Copy each line below that includes "inlineSnapshot".

(Plain-text document sources)
---*---

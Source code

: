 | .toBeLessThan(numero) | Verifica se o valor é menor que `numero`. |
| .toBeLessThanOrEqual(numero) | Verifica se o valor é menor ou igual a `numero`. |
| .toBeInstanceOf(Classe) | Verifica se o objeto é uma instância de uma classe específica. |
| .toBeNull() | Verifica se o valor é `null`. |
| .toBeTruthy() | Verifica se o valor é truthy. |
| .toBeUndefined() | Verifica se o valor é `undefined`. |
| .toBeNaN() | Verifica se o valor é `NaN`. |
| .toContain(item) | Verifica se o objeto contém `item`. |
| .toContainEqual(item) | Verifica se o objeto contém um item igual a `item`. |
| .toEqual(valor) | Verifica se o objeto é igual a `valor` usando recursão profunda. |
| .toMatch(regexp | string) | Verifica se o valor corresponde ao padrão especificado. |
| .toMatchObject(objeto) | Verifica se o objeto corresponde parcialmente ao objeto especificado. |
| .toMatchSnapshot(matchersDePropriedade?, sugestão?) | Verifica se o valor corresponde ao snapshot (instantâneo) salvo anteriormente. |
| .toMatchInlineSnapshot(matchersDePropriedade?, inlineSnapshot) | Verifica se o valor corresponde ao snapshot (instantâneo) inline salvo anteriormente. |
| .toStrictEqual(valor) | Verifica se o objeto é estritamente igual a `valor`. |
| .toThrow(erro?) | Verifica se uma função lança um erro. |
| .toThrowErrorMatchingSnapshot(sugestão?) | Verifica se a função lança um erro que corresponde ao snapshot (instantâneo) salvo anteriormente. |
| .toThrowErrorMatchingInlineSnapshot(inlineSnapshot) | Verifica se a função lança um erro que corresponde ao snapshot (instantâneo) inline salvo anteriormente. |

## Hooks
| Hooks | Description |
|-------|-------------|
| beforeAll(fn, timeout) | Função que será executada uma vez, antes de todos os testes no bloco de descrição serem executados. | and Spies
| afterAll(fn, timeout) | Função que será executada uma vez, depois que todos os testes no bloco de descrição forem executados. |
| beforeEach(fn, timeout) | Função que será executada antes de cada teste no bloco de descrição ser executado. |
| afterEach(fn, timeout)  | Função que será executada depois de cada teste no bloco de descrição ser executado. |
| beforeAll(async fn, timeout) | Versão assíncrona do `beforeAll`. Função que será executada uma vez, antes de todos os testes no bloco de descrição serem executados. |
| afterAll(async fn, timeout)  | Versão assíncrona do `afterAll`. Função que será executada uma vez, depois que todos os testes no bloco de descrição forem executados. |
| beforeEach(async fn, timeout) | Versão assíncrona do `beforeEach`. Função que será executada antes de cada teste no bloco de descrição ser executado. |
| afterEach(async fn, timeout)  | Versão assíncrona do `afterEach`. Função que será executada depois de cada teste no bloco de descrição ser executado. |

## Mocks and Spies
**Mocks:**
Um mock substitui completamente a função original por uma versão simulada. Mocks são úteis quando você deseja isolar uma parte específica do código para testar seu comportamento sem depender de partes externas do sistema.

---*---

▸ **ANSWER BOX**
| .toMatchInlineSnapshot(matchersDePropriedade?, inlineSnapshot) | Verifica se o valor corresponde ao snapshot (instantâneo) inline salvo anteriormente. |
| .toThrowErrorMatchingInlineSnapshot(inlineSnapshot) | Verifica se a função lança um erro que corresponde ao snapshot (instantâneo) inline salvo anteriormente. |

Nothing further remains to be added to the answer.